_ABOUT THIS EXERCISE_
Would you please copy the entries exactly, leaving every picture aside?

_SUPPLIED ENTRIES_
= = = = =

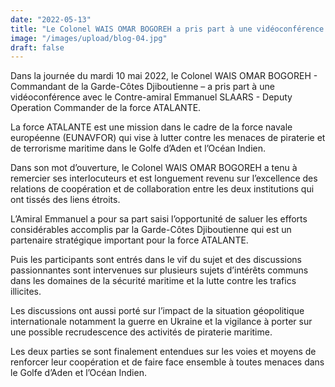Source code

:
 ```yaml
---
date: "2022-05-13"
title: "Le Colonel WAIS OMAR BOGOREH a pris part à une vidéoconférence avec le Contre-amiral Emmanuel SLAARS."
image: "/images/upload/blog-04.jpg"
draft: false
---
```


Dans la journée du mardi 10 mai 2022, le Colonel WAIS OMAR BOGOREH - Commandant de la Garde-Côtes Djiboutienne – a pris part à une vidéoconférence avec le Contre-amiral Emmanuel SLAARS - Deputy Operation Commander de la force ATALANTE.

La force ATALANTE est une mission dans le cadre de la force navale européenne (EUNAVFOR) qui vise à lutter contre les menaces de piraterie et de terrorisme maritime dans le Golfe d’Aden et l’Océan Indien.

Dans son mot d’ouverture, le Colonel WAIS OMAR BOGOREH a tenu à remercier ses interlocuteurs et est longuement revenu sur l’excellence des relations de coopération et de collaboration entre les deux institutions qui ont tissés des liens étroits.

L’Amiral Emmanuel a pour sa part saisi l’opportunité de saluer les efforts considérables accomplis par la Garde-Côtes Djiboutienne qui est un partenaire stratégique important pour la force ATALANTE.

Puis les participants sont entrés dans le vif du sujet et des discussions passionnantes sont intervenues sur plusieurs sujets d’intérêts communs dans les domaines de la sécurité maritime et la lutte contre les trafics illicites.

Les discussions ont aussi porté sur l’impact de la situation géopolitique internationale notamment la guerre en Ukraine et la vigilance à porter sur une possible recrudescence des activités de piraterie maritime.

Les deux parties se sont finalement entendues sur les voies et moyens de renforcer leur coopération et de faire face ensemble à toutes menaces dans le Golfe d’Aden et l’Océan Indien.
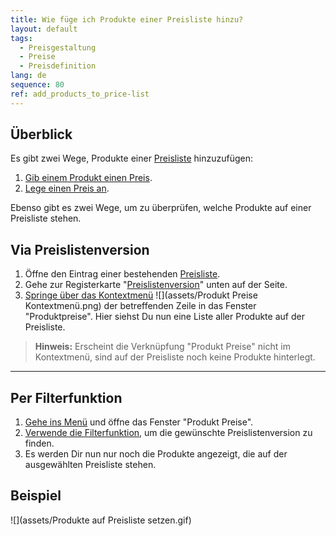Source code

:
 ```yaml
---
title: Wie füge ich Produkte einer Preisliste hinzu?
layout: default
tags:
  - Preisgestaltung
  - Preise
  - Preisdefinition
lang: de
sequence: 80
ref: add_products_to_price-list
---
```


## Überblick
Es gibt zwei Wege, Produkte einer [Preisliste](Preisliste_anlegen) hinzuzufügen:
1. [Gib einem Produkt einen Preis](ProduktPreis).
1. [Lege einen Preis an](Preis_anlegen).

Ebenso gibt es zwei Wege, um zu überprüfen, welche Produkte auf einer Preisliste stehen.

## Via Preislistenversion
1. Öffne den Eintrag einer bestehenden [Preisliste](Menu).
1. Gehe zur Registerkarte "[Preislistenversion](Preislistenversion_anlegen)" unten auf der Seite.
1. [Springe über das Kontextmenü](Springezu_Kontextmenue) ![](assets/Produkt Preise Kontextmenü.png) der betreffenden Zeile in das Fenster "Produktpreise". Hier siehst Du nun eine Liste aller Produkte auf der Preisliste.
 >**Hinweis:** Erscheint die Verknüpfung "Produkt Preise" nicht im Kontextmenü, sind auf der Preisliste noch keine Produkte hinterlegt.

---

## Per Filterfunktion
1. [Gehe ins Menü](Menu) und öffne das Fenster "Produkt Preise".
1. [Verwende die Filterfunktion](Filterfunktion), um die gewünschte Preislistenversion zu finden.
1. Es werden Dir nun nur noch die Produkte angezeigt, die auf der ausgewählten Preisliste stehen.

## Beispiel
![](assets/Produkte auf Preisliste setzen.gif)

= = = = =

_REPLY TO THE TASK_
Source code

:
 ```yaml
---
date: "2022-05-13"
title: "Le Colonel WAIS OMAR BOGOREH a pris part à une vidéoconférence avec le Contre-amiral Emmanuel SLAARS."
image: "/images/upload/blog-04.jpg"
draft: false
---
```


Dans la journée du mardi 10 mai 2022, le Colonel WAIS OMAR BOGOREH - Commandant de la Garde-Côtes Djiboutienne – a pris part à une vidéoconférence avec le Contre-amiral Emmanuel SLAARS - Deputy Operation Commander de la force ATALANTE.

La force ATALANTE est une mission dans le cadre de la force navale européenne (EUNAVFOR) qui vise à lutter contre les menaces de piraterie et de terrorisme maritime dans le Golfe d’Aden et l’Océan Indien.

Dans son mot d’ouverture, le Colonel WAIS OMAR BOGOREH a tenu à remercier ses interlocuteurs et est longuement revenu sur l’excellence des relations de coopération et de collaboration entre les deux institutions qui ont tissés des liens étroits.

L’Amiral Emmanuel a pour sa part saisi l’opportunité de saluer les efforts considérables accomplis par la Garde-Côtes Djiboutienne qui est un partenaire stratégique important pour la force ATALANTE.

Puis les participants sont entrés dans le vif du sujet et des discussions passionnantes sont intervenues sur plusieurs sujets d’intérêts communs dans les domaines de la sécurité maritime et la lutte contre les trafics illicites.

Les discussions ont aussi porté sur l’impact de la situation géopolitique internationale notamment la guerre en Ukraine et la vigilance à porter sur une possible recrudescence des activités de piraterie maritime.

Les deux parties se sont finalement entendues sur les voies et moyens de renforcer leur coopération et de faire face ensemble à toutes menaces dans le Golfe d’Aden et l’Océan Indien.
Source code

:
 ```yaml
---
title: Wie füge ich Produkte einer Preisliste hinzu?
layout: default
tags:
  - Preisgestaltung
  - Preise
  - Preisdefinition
lang: de
sequence: 80
ref: add_products_to_price-list
---
```


## Überblick
Es gibt zwei Wege, Produkte einer [Preisliste](Preisliste_anlegen) hinzuzufügen:
1. [Gib einem Produkt einen Preis](ProduktPreis).
1. [Lege einen Preis an](Preis_anlegen).

Ebenso gibt es zwei Wege, um zu überprüfen, welche Produkte auf einer Preisliste stehen.

## Via Preislistenversion
1. Öffne den Eintrag einer bestehenden [Preisliste](Menu).
1. Gehe zur Registerkarte "[Preislistenversion](Preislistenversion_anlegen)" unten auf der Seite.
1. [Springe über das Kontextmenü](Springezu_Kontextmenue) ![](assets/Produkt Preise Kontextmenü.png) der betreffenden Zeile in das Fenster "Produktpreise". Hier siehst Du nun eine Liste aller Produkte auf der Preisliste.
 >**Hinweis:** Erscheint die Verknüpfung "Produkt Preise" nicht im Kontextmenü, sind auf der Preisliste noch keine Produkte hinterlegt.

---

## Per Filterfunktion
1. [Gehe ins Menü](Menu) und öffne das Fenster "Produkt Preise".
1. [Verwende die Filterfunktion](Filterfunktion), um die gewünschte Preislistenversion zu finden.
1. Es werden Dir nun nur noch die Produkte angezeigt, die auf der ausgewählten Preisliste stehen.

## Beispiel
![](assets/Produkte auf Preisliste setzen.gif)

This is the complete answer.